Nothing in the data may change. Copy all of it exactly.

━━ Given data

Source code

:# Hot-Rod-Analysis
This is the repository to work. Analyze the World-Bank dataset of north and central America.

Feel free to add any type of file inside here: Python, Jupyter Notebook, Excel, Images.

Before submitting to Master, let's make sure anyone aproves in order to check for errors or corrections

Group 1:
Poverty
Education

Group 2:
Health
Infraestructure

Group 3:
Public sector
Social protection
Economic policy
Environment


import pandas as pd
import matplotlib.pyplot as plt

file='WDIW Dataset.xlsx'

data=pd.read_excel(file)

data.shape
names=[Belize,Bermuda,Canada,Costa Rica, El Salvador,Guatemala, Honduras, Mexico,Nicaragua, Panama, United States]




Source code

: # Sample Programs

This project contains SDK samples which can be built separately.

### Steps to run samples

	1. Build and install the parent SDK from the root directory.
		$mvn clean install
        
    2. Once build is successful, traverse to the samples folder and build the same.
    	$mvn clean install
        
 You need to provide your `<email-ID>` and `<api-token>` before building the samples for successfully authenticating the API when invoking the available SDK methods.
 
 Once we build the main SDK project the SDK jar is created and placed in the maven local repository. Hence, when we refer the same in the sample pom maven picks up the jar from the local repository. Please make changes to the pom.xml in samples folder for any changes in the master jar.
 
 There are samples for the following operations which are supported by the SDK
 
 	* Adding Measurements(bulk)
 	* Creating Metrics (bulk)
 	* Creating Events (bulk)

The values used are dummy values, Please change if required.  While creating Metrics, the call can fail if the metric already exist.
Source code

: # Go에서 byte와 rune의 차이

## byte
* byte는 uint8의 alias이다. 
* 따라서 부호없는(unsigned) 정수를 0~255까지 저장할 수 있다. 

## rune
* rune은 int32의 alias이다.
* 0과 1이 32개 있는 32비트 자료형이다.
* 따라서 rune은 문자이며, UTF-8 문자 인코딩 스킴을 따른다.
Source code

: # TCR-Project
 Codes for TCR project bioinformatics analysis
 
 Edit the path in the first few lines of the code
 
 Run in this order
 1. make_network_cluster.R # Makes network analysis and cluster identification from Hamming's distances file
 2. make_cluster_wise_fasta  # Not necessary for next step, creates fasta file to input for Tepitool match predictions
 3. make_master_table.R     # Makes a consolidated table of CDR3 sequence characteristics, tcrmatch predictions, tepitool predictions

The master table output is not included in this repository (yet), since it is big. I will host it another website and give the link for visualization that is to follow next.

━━━━

Your solution:
Source code

:# Hot-Rod-Analysis
This is the repository to work. Analyze the World-Bank dataset of north and central America.

Feel free to add any type of file inside here: Python, Jupyter Notebook, Excel, Images.

Before submitting to Master, let's make sure anyone aproves in order to check for errors or corrections

Group 1:
Poverty
Education

Group 2:
Health
Infraestructure

Group 3:
Public sector
Social protection
Economic policy
Environment


import pandas as pd
import matplotlib.pyplot as plt

file='WDIW Dataset.xlsx'

data=pd.read_excel(file)

data.shape
names=[Belize,Bermuda,Canada,Costa Rica, El Salvador,Guatemala, Honduras, Mexico,Nicaragua, Panama, United States]




Source code

: # Sample Programs

This project contains SDK samples which can be built separately.

### Steps to run samples

	1. Build and install the parent SDK from the root directory.
		$mvn clean install
        
    2. Once build is successful, traverse to the samples folder and build the same.
    	$mvn clean install
        
 You need to provide your `<email-ID>` and `<api-token>` before building the samples for successfully authenticating the API when invoking the available SDK methods.
 
 Once we build the main SDK project the SDK jar is created and placed in the maven local repository. Hence, when we refer the same in the sample pom maven picks up the jar from the local repository. Please make changes to the pom.xml in samples folder for any changes in the master jar.
 
 There are samples for the following operations which are supported by the SDK
 
 	* Adding Measurements(bulk)
 	* Creating Metrics (bulk)
 	* Creating Events (bulk)

The values used are dummy values, Please change if required.  While creating Metrics, the call can fail if the metric already exist.
Source code

: # Go에서 byte와 rune의 차이

## byte
* byte는 uint8의 alias이다. 
* 따라서 부호없는(unsigned) 정수를 0~255까지 저장할 수 있다. 

## rune
* rune은 int32의 alias이다.
* 0과 1이 32개 있는 32비트 자료형이다.
* 따라서 rune은 문자이며, UTF-8 문자 인코딩 스킴을 따른다.
Source code

: # TCR-Project
 Codes for TCR project bioinformatics analysis
 
 Edit the path in the first few lines of the code
 
 Run in this order
 1. make_network_cluster.R # Makes network analysis and cluster identification from Hamming's distances file
 2. make_cluster_wise_fasta  # Not necessary for next step, creates fasta file to input for Tepitool match predictions
 3. make_master_table.R     # Makes a consolidated table of CDR3 sequence characteristics, tcrmatch predictions, tepitool predictions

The master table output is not included in this repository (yet), since it is big. I will host it another website and give the link for visualization that is to follow next.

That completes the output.